Perhaps because of this freedom, Section 230’s protections for internet companies are currently under heavy scrutiny by President Trump and some of his allies in Congress. Trump has signed an Executive Order to “clarify” the scope of the immunity provided by Section 230, and the Department of Justice has issued recommendations for reform. On May 29, Trump tweeted more simply: “REVOKE 230!”
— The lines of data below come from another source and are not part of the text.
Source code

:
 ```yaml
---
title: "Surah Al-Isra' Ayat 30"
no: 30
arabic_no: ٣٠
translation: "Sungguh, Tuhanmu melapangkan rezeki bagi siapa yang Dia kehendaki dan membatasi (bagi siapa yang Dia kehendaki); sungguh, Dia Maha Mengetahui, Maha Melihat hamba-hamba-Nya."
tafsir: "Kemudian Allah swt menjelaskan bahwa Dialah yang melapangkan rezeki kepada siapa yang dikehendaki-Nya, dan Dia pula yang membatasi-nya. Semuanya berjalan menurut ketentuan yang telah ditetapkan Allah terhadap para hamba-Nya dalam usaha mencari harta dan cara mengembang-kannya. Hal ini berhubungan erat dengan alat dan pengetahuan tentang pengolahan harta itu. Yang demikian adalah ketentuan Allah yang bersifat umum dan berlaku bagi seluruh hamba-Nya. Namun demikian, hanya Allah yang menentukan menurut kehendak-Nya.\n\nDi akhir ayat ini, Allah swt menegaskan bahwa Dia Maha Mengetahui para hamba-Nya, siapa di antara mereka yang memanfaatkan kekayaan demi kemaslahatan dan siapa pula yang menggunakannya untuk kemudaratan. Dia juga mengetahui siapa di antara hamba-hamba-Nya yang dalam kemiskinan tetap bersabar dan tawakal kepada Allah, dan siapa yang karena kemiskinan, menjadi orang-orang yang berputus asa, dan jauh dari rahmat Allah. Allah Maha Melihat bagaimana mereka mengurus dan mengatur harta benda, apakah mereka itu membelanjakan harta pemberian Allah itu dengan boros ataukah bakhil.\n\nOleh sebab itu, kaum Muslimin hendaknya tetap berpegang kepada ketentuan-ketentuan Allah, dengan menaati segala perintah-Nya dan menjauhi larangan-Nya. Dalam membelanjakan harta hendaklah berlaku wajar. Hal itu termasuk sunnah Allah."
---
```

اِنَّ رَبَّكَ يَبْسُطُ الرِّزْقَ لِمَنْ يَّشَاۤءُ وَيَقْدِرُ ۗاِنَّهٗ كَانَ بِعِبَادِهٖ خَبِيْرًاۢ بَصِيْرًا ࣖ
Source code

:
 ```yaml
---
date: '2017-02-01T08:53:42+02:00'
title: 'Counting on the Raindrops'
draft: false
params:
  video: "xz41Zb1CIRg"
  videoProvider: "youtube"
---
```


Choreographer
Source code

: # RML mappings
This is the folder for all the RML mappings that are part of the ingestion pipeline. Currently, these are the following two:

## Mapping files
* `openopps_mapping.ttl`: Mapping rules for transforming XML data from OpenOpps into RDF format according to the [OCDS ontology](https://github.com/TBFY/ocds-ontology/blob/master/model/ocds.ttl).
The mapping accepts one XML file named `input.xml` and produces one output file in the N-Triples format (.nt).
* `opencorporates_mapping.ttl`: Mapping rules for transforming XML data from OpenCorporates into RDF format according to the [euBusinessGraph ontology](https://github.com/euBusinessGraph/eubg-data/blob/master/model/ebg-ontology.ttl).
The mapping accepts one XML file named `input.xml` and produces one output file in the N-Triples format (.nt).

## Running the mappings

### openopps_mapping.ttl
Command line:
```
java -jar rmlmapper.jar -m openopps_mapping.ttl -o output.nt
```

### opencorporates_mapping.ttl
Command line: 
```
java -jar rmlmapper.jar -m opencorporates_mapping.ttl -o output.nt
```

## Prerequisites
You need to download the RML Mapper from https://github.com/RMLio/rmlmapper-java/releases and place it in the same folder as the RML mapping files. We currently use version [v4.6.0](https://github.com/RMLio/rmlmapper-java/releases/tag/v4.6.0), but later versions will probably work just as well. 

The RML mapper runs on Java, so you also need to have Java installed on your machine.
A cadre of Republican senators, in particular, have led the charge against the law. Missouri Senator Josh Hawley has introduced legislation to limit Section 230’s reach, and so has Senator Kelly Loeffler of Georgia. Senators Hawley, Loeffler, and two of their Republican colleagues sent a letter to the Federal Communications Commission, requesting that the language in Section 230 be clarified in more specific terms in concert with the President’s Executive Order. Although the perceptions of anti-conservative bias on Twitter may be driving the actions of the Republican lawmakers, leading Democrats like Joe Biden and House Speaker Nancy Pelosi have also voiced support for repealing or reconsidering Section 230.
Fortunately for Twitter and its internet brethren, their First Amendment rights extend beyond the language of Section 230, and government cannot penalize companies for not being politically “neutral,” however that term is defined.
To some, it seems that Section 230 allows the politically motivated censoring of Twitter users. In reality, Twitter retains the First Amendment right to control what kinds of political messages it wishes to be associated with, with or without Section 230. The question is not, “Does Twitter have the right to get rid of political content with which it disagrees?” The answer is certainly yes, even if we might call such a move unwise or unconducive to the fostering of open debate.
Rather, the question is, “Would we prefer an internet with no user content at all?”
“Revoking” Section 230 would not result in a more open internet. Instead, the opposite outcome would result. Likewise, it would not be a step toward greater First Amendment protection but rather greater censorship of speech.
Regardless of your political beliefs, it should be concerning to every American that lawmakers are acting like the First Amendment’s guarantee of free association is a reward for political impartiality.
Removing liability protections for internet platforms is a dangerous move in itself, but conditioning them upon a provider’s treatment of political speech is constitutionally (and practically) unenforceable. Twitter has the right to freely associate, and that is a right independent of Section 230. No one, especially the government, has a First Amendment right to the unconstrained use of a private company’s service.
Stripping Section 230’s protections from internet companies may drive them to stop fact-checking President Trump’s tweets and cease favoring some political messages over others, but if doing so trades companies’ actual First Amendment interests for our fictional ones, can we really call it a win for liberty and freedom of speech and association? If no liability protections mean more moderation and less user speech, political or otherwise, are we really championing open discourse?
Scrapping Section 230 would not solve a First Amendment violation, but if its replacement is not carefully drafted, it could surely produce one. And it would likely be disastrous for the future of political speech on the internet.